Identify all lines below that hold "Used" and collect them.
======== TASK MATERIAL ========
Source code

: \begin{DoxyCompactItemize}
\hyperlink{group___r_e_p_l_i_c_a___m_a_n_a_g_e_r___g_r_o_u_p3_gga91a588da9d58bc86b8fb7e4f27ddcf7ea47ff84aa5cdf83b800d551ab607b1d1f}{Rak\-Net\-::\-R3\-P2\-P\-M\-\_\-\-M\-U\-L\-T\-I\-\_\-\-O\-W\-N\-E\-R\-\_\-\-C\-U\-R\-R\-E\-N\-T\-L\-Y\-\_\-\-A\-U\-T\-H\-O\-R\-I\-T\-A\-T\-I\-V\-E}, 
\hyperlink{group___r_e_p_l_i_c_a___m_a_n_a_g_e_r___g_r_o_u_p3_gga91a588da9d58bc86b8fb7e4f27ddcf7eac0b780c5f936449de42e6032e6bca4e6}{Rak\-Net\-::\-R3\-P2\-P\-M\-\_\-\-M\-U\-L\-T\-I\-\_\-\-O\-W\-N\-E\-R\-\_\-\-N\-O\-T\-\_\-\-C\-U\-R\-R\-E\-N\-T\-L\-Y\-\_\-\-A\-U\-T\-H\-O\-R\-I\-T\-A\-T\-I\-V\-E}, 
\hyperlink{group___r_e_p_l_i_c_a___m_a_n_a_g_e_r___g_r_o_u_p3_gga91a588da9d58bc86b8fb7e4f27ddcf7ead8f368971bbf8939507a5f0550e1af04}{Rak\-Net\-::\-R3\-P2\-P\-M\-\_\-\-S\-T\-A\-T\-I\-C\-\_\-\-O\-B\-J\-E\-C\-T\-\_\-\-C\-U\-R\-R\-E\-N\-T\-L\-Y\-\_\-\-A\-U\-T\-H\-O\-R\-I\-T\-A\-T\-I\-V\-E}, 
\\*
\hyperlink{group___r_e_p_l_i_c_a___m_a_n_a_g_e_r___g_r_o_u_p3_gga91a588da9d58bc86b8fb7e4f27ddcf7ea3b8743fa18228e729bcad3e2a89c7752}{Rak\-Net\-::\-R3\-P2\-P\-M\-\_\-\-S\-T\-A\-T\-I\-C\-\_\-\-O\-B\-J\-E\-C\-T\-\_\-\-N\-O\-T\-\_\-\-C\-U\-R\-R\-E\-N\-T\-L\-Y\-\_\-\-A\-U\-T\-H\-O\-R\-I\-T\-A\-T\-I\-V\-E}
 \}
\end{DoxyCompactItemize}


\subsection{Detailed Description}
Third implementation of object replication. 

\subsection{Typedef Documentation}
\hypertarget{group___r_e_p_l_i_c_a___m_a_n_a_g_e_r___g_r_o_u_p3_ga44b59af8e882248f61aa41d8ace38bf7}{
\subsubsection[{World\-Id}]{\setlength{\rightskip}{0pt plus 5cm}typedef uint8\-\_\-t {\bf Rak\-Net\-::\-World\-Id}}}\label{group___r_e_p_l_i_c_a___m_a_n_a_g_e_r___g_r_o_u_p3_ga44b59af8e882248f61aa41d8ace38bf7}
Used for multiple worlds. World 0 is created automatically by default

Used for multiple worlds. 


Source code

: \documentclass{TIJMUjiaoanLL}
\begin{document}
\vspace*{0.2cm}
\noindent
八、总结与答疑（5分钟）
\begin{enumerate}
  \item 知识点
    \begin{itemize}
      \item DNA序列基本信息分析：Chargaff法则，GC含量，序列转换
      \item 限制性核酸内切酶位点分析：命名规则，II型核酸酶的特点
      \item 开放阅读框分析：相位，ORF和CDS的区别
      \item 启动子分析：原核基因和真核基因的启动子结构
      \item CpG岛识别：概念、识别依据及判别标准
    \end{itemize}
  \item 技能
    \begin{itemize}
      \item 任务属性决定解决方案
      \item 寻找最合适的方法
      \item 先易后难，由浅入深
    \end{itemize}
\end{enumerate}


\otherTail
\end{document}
========
**OUTPUT FOR THIS EXERCISE:**
Used for multiple worlds. World 0 is created automatically by default
Used for multiple worlds. 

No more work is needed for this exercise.